The company achieved a net profit of $1.121 billion as compared to $850 billion recorded in 2008. Reis said that this was the first time the company’s net profit exceeded $1billion.
In his report, Reis stated that the Banks DIH Group recorded a profit before tax of $2.345 billion. Last year, the group recorded a before tax profit of $1.968 million, which was $377 million less than what was achieved this year. The group consists of Banks DIH Limited, Citizens Bank and Caribanks Shipping Company Ltd.
The profit after tax for the group that is attributable to shareholders is $1.286 billion, which reflects a 23.4 per cent increase or $244 million on results for 2008. According to Reis, the group’s turnover net of taxes for the year was $14.325 billion as against $13.250 billion in 2008, an increase of $1.075 billion or 8.1 per cent.
Meanwhile, explaining the $474 million favourable settlement with the GRA, Reis said “the Excise Tax liability provided for within the Accounts since January 2007 was resolved” and “it was agreed to accept an adjusted chargeable value as the basis for determining Excise Tax payable. Accordingly, the provision made was reversed to income in September 2009.”
The notes to the financial statements said “the company was awaiting confirmation from the GRA of the appropriate basis for determining chargeable value on which excise tax is to be determined.” The note further stated that since January 1, 2007, “the company had based its excise tax payments on the selling prices for alcoholic beverages reduced for estimated selling expenses. It however fully provided for the additional excise tax that would have arisen had the selling prices for alcohol beverages not been reduced as described.
“During the current year, the GRA agreed with the company’s approach to excise tax determination and the provision was reversed to income.”

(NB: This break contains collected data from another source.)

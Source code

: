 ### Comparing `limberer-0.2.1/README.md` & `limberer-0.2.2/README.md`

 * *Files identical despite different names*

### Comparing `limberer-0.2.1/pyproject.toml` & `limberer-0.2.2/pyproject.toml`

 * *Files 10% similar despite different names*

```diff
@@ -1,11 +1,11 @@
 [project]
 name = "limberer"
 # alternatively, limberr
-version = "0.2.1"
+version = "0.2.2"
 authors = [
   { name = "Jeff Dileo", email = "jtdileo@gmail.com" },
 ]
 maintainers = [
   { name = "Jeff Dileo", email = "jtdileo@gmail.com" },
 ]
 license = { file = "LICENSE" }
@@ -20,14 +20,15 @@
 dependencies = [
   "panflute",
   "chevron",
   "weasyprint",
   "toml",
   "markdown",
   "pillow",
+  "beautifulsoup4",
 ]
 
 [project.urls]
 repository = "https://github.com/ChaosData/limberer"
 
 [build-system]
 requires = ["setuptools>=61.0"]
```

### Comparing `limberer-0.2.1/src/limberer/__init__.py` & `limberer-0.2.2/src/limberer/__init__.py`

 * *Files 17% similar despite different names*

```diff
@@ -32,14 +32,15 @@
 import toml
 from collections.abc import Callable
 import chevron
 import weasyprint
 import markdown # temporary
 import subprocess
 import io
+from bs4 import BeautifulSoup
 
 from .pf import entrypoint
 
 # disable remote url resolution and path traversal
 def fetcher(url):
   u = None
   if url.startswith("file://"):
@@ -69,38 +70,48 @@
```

Speaking about the company’s performance during its last financial year, the Chairman pointed out that the company “continued to derive very substantial savings from its independent power generation system.”
Banks DIH also recorded higher physical sales (both local and export) during the year when compared to the previous year.
The Chairman pledged significant investments in plant and equipment including expanding the output of its PET line, as the company moves to phase out the soft drinks glass line in 2010. Reis said too that the bottle washer in the Beer Bottling Plant will be replaced with technology which will give the company a greater degree of flexibility to produce a wider variety of malt related products. According to him, the company’s “contractual agreement with Coca-cola will require in 2010, a capital investment in a Waste Water Treatment Plant, which is budgeted to cost $200 million.
According to the financial statements the company recorded total revenue on food and beverages of $14.1 billion for the year. The profit before taxation on these commodities amounted to $1.8 billion. During the previous year, total revenue on food and beverages was $13.5 billion, which represents $661,473,000 less than that recorded for last year. The profit before taxation amounted to $1.3 billion, which represents $422,928,000 less than what was recorded in 2009.
Meanwhile, according to the directors’ report the group’s third party revenue increased from $15.187 billion to $15.994 billion, an increase of $807 million or 5.3 per cent.
The report said the group’s spending on capital works amounted to $878 billion. For 2010, the authorized capital spending is $1.399 billion; $1.272 billion of which relates to Banks DIH Ltd. This would be for the installation of the Waste Water Treatment Plant and a Krones Bottle Washer.
The directors stated that the sum of $1.286 billion has been transferred as profit retained, resulting in the reserves at the end of the year amounting to $13.775 billion.
However, Citizens Bank Guyana Inc, a 51 per cent owned subsidiary of the group, experienced disappointing returns during the year. It achieved an after tax profit of $390.8 million compared to $437.7 million in 2008, a decrease of a $46.9 million.
The decline in profit was due to the sum of $170.2 million being classified as impaired loss arising from overseas investments. The suggestion is that were it not for this loss, the net profit for the bank would have exceeded the profit achieved in 2008.